Congrats to Team Movieline for having scored and posted an apparently legit Ben Stiller in-house short that mocks the coarse, corporate and highly invasive mentality of 20th Century Fox. Stiller’s Red Hour Films has been on the Fox lot since last February, and one can deduce from the short (which I couldn’t figure how to embed) that Stiller isn’t entirely charmed by the vibe.

Stiller’s key money quote is as follows: “[Fox CEO] Tom Rothman is so far up my ass, he’d probably have to send Jim Cameron up there with one of his 3-D underwater cameras to pull him out, and he’d still be hangin’ on for dear life.”

A time-frame issue needs to be considered though. Stiller says directly before the Rothman line that the reason he spent “$800,000 on this film” is “to talk about Red Hour moving from this shitty office to its new home at Fox.” Then he says rafter the Rothman line that he’s “so excited to be coming [to Fox].” In other words the short was made either in anticipation of or concurrent with Red Hour’s move, and not based on day-to-day experience there.

“I’m going to go out on a limb here and assume [this] Ben Stiller video was not meant for public consumption,” writes Movieline‘s Seth Abramovitch, “but as is the case with sex tapes, if you don’t want your production company’s lightly incendiary and completely hilarious inside jokes to leak — don’t make ’em.

“Back in February, Stiller’s production company Red Hour Films left its home at DreamWorks and took up residence at 20th Century Fox. Having been provided this footage anonymously and with no background, we’re going to assume the short film you’re about to watch was circulated among Red Hour employees and close friends to celebrate the move.

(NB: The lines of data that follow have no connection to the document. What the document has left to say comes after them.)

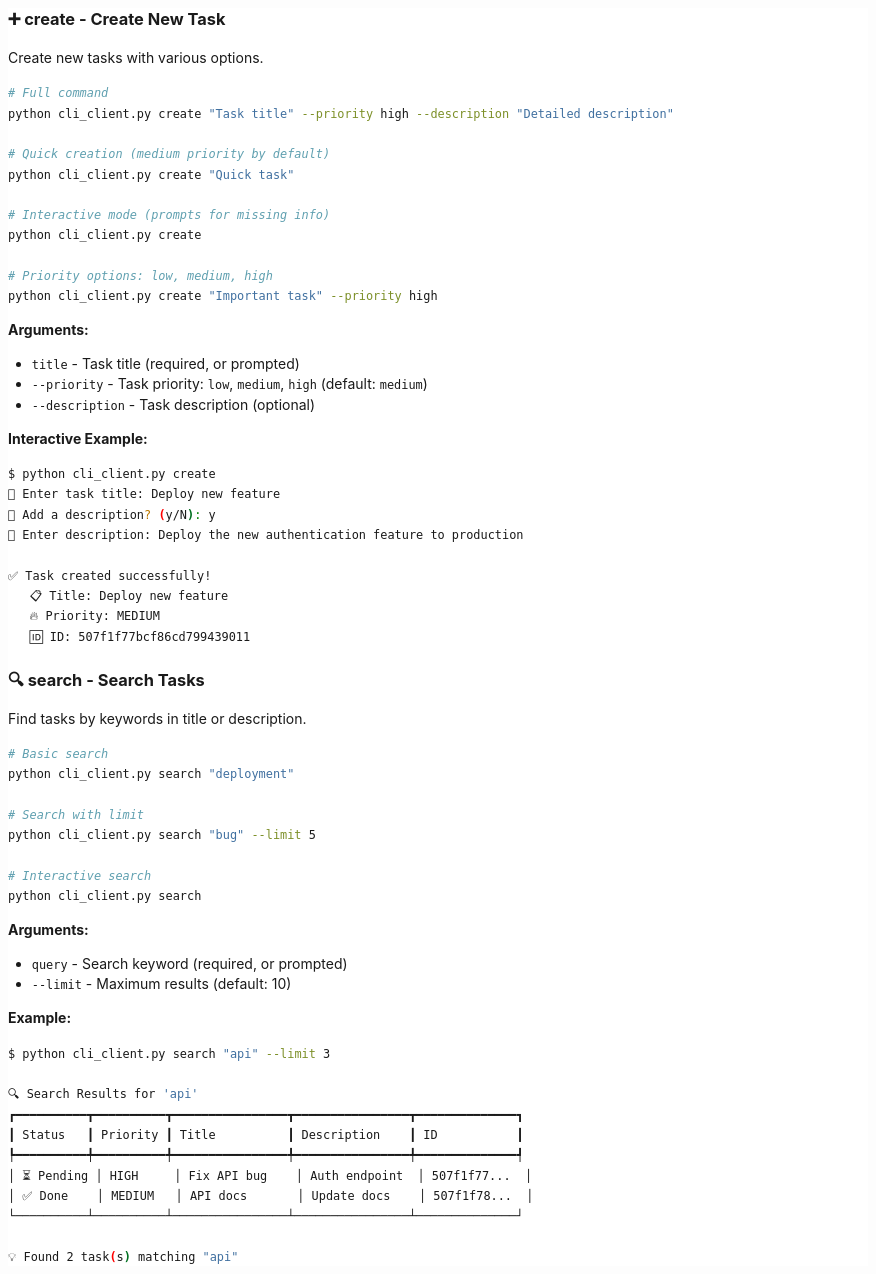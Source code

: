 ### **➕ create - Create New Task**
Create new tasks with various options.

```bash
# Full command
python cli_client.py create "Task title" --priority high --description "Detailed description"

# Quick creation (medium priority by default)
python cli_client.py create "Quick task"

# Interactive mode (prompts for missing info)
python cli_client.py create

# Priority options: low, medium, high
python cli_client.py create "Important task" --priority high
```

**Arguments:**
- `title` - Task title (required, or prompted)
- `--priority` - Task priority: `low`, `medium`, `high` (default: `medium`)
- `--description` - Task description (optional)

**Interactive Example:**
```bash
$ python cli_client.py create
📝 Enter task title: Deploy new feature
💬 Add a description? (y/N): y
📄 Enter description: Deploy the new authentication feature to production

✅ Task created successfully!
   📋 Title: Deploy new feature
   🔥 Priority: MEDIUM
   🆔 ID: 507f1f77bcf86cd799439011
```

### **🔍 search - Search Tasks**
Find tasks by keywords in title or description.

```bash
# Basic search
python cli_client.py search "deployment"

# Search with limit
python cli_client.py search "bug" --limit 5

# Interactive search
python cli_client.py search
```

**Arguments:**
- `query` - Search keyword (required, or prompted)
- `--limit` - Maximum results (default: 10)

**Example:**
```bash
$ python cli_client.py search "api" --limit 3

🔍 Search Results for 'api'
┏━━━━━━━━━━┳━━━━━━━━━━┳━━━━━━━━━━━━━━━━┳━━━━━━━━━━━━━━━━┳━━━━━━━━━━━━━━┓
┃ Status   ┃ Priority ┃ Title          ┃ Description    ┃ ID           ┃
┡━━━━━━━━━━╇━━━━━━━━━━╇━━━━━━━━━━━━━━━━╇━━━━━━━━━━━━━━━━╇━━━━━━━━━━━━━━┩
│ ⏳ Pending │ HIGH     │ Fix API bug    │ Auth endpoint  │ 507f1f77...  │
│ ✅ Done    │ MEDIUM   │ API docs       │ Update docs    │ 507f1f78...  │
└──────────┴──────────┴────────────────┴────────────────┴──────────────┘

💡 Found 2 task(s) matching "api"
```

“Framed as a vintage” — i.e., ’60s or ’70s era — “industrial film, Stiller walks you through the transition, first by defining what Red Hour is: the producer of such quality entertainments as Zoolander, Blades of Glory, Tropic Thunder and…uh…Jaws, all funded by their proprietary ‘Kosher Meat Condom’ technology.”

In addition to announcing a maneuver by his lawyers to have himself legally become Newscorp owner Rupert Murdoch‘s adopted son, Stiller announces an intention to rename his company Red Foxx Entertainment. He then declares that the operation is grounded upon “charisma, personal magnetism and a deep yearning for huge quarterly profits.”

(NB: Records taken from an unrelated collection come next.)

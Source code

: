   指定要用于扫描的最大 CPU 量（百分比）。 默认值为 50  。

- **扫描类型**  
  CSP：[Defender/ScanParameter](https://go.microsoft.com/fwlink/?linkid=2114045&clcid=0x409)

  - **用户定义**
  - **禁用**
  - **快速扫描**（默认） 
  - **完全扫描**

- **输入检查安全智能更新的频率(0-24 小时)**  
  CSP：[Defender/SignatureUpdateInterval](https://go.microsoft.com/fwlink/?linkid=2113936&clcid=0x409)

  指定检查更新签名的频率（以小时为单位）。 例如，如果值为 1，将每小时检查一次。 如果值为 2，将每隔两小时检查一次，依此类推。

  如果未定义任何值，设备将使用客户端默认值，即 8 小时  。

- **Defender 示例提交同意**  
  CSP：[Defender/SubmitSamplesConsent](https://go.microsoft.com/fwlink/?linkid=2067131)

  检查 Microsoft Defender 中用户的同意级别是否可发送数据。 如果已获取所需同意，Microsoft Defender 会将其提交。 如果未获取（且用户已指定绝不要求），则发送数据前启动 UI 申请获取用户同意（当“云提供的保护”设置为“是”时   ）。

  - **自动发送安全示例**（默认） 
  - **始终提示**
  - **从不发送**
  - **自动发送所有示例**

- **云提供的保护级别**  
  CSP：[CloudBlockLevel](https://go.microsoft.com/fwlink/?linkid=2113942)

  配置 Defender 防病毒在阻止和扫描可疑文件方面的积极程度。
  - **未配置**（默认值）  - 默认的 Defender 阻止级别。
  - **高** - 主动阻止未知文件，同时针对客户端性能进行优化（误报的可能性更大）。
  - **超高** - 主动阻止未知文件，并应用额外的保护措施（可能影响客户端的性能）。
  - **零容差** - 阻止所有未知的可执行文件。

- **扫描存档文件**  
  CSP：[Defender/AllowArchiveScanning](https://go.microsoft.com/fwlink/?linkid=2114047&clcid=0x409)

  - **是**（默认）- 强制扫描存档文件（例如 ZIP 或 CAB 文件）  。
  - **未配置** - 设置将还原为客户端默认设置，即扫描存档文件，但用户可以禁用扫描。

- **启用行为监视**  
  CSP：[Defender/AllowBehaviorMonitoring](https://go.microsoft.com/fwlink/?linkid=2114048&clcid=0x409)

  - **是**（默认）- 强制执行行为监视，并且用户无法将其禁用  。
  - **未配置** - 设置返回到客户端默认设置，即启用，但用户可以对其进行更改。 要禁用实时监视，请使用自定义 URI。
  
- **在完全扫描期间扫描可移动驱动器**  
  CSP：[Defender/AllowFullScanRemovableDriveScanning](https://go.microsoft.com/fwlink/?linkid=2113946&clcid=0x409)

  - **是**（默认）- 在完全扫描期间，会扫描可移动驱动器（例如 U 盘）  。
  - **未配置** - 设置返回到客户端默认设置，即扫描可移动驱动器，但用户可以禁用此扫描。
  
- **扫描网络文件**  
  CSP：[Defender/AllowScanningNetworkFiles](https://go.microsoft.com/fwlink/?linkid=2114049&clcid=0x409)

It would appear that Stiller was suffering through the usual pressure to generate popular/profitable features (“I’m gonna kill me!”) and decided to make the short as a creative emotional-venting exercise. I think it’s pretty terrific — the sort of thing that Stiller used to crank out during the glory days of the Ben Stiller Show, which ran on the Fox Network back in ’92-’93 but was cancelled after only 12 episodes.